Another factor contributed to the discrepancy lies on the algorithm of centrality measures. The current algorithm has some inherent drawbacks. Authors from papers coauthored by multiple authors have high degree centrality. This may be magnified when coauthored by many authors. For instance, if a paper is coauthored by 10 authors, each of these authors would have a degree centrality of 9. This is equivalent to 45 papers if they were coauthored by just two authors. It is obvious that they have quite different academic impact. Closeness centrality is a measure of network property rather than a direct measure of academic impact. Authors involved in interdisciplinary research would have a high betweenness centrality even through their role in this specific discipline may not be that significant. In future studies, it will be necessary to improve the algorithm of centrality measure to improve the reliability of centrality measures. Some scholars have already embarked on this. Newman (2005) proposed a new betweenness measure that includes contributions from essentially all paths between nodes, not just the shortest, and meanwhile giving more weight to short paths. Brandes (2008) introduced variants of betweenness measures, as endpoint betweenness, proxies betweenness, and bounded distance betweenness.

Conclusion

Using the data from 18 core source journals in the field of LIS covering 6 years, we construct the coauthorship network for LIS in China. This network provides us with rich information about the collaboration patterns of LIS studies in China. We find that this network is a small-world network, which indicates that there are many shortcuts in the network, where authors can reach others or be reached with much less ties. It also indicates that information flows more quickly and more directly in this network, inspiring more collaboration in the foreseeable future. Through degree distribution analysis, we find that this network also possesses the characteristics of scale-free networks in which quite a few authors collaborate widely while most authors collaborate with limited number of authors.

We also analyze the network at the micro-level through degree, closeness and betweenness centrality. We conduct correlation analysis between citation counts and centrality values, and discover that they are highly correlated. The centrality is originated from sociology (Freeman 1977, 1979). Yet centrality analysis is relatively new to coauthorship network analysis. Currently several papers have applied centrality measures to coauthorship network analysis (Mutschke 2003; Liu et al. 2005; Yin et al. 2006; Liu et al. 2007), they all found that centrality measures are useful for impact evaluation. From our study, we find that citation counts are correlated with centrality measures, yet some discrepancies occur for individual author. On one hand, this is due to the fact that citation and centrality evaluate different content; on the other hand, some drawbacks of centrality algorithms also add noises to the results.
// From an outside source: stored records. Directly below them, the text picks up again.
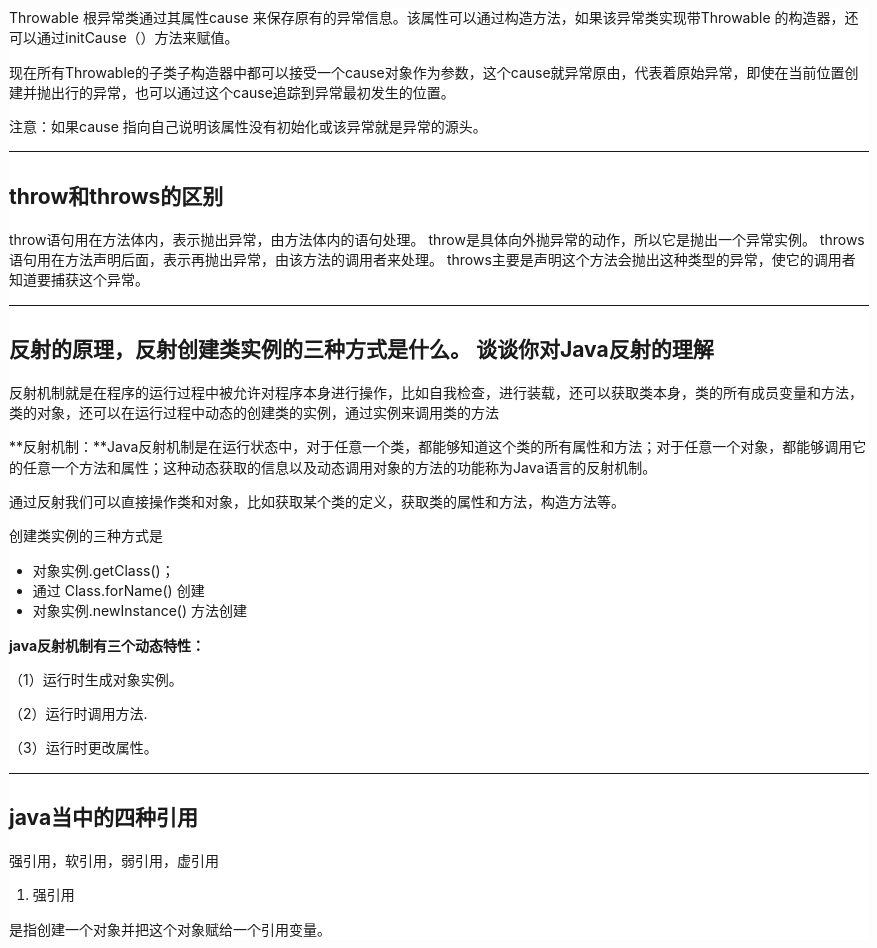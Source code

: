    Throwable 根异常类通过其属性cause 来保存原有的异常信息。该属性可以通过构造方法，如果该异常类实现带Throwable 的构造器，还可以通过initCause（）方法来赋值。

现在所有Throwable的子类子构造器中都可以接受一个cause对象作为参数，这个cause就异常原由，代表着原始异常，即使在当前位置创建并抛出行的异常，也可以通过这个cause追踪到异常最初发生的位置。

   注意：如果cause 指向自己说明该属性没有初始化或该异常就是异常的源头。

------

## 											

## 												throw和throws的区别

 throw语句用在方法体内，表示抛出异常，由方法体内的语句处理。
       throw是具体向外抛异常的动作，所以它是抛出一个异常实例。
       throws语句用在方法声明后面，表示再抛出异常，由该方法的调用者来处理。
       throws主要是声明这个方法会抛出这种类型的异常，使它的调用者知道要捕获这个异常。



------

## 				

## 			反射的原理，反射创建类实例的三种方式是什么。 谈谈你对Java反射的理解

反射机制就是在程序的运行过程中被允许对程序本身进行操作，比如自我检查，进行装载，还可以获取类本身，类的所有成员变量和方法，类的对象，还可以在运行过程中动态的创建类的实例，通过实例来调用类的方法

**反射机制：**Java反射机制是在运行状态中，对于任意一个类，都能够知道这个类的所有属性和方法；对于任意一个对象，都能够调用它的任意一个方法和属性；这种动态获取的信息以及动态调用对象的方法的功能称为Java语言的反射机制。

通过反射我们可以直接操作类和对象，比如获取某个类的定义，获取类的属性和方法，构造方法等。

创建类实例的三种方式是

- 对象实例.getClass()；
- 通过 Class.forName() 创建
- 对象实例.newInstance() 方法创建



**java反射机制有三个动态特性：**

（1）运行时生成对象实例。

（2）运行时调用方法.

（3）运行时更改属性。

------



## 													java当中的四种引用

 强引用，软引用，弱引用，虚引用

1. 强引用

 是指创建一个对象并把这个对象赋给一个引用变量。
The data and method used in this study only reflect the collaboration patterns of LIS studies in China for a given time period. It is a static rather than a dynamic one. In future studies, we intended to apply PageRank to impact analysis. PageRank creates a new synergy to information retrieval for a better ranking of Web pages. It is query independent and also content free. PageRank has been deployed in bibliometrics to evaluate research impact (Liu et al. 2005; Yin et al. 2006; Chen et al. 2007). The PageRank algorithm can be viewed as a state space system of the form:

$$ x(n + 1) = dTx(n) + b $$

The state x(n) is a Markov vector of length v, and T is a Markov matrix on \( \mathbb{R}^{\nu } \), while d the so called damping is a scalar in [0, 1]. Furthermore, b is a vector of length v consisting of all positive numbers which sum to 1 − d. PageRank provides an integrated algorithm to combine simple counting (the b part) and the topology of the network (the dTx(n) part) in a simple and efficient way. The damping factor allows us to tune the algorithm based to the specific needs of the applications and whether the topology of the network should be considered or not and to which level. In the future, we are interested to use PageRank and different weighted PageRank algorithms to analyze co-authorship networks.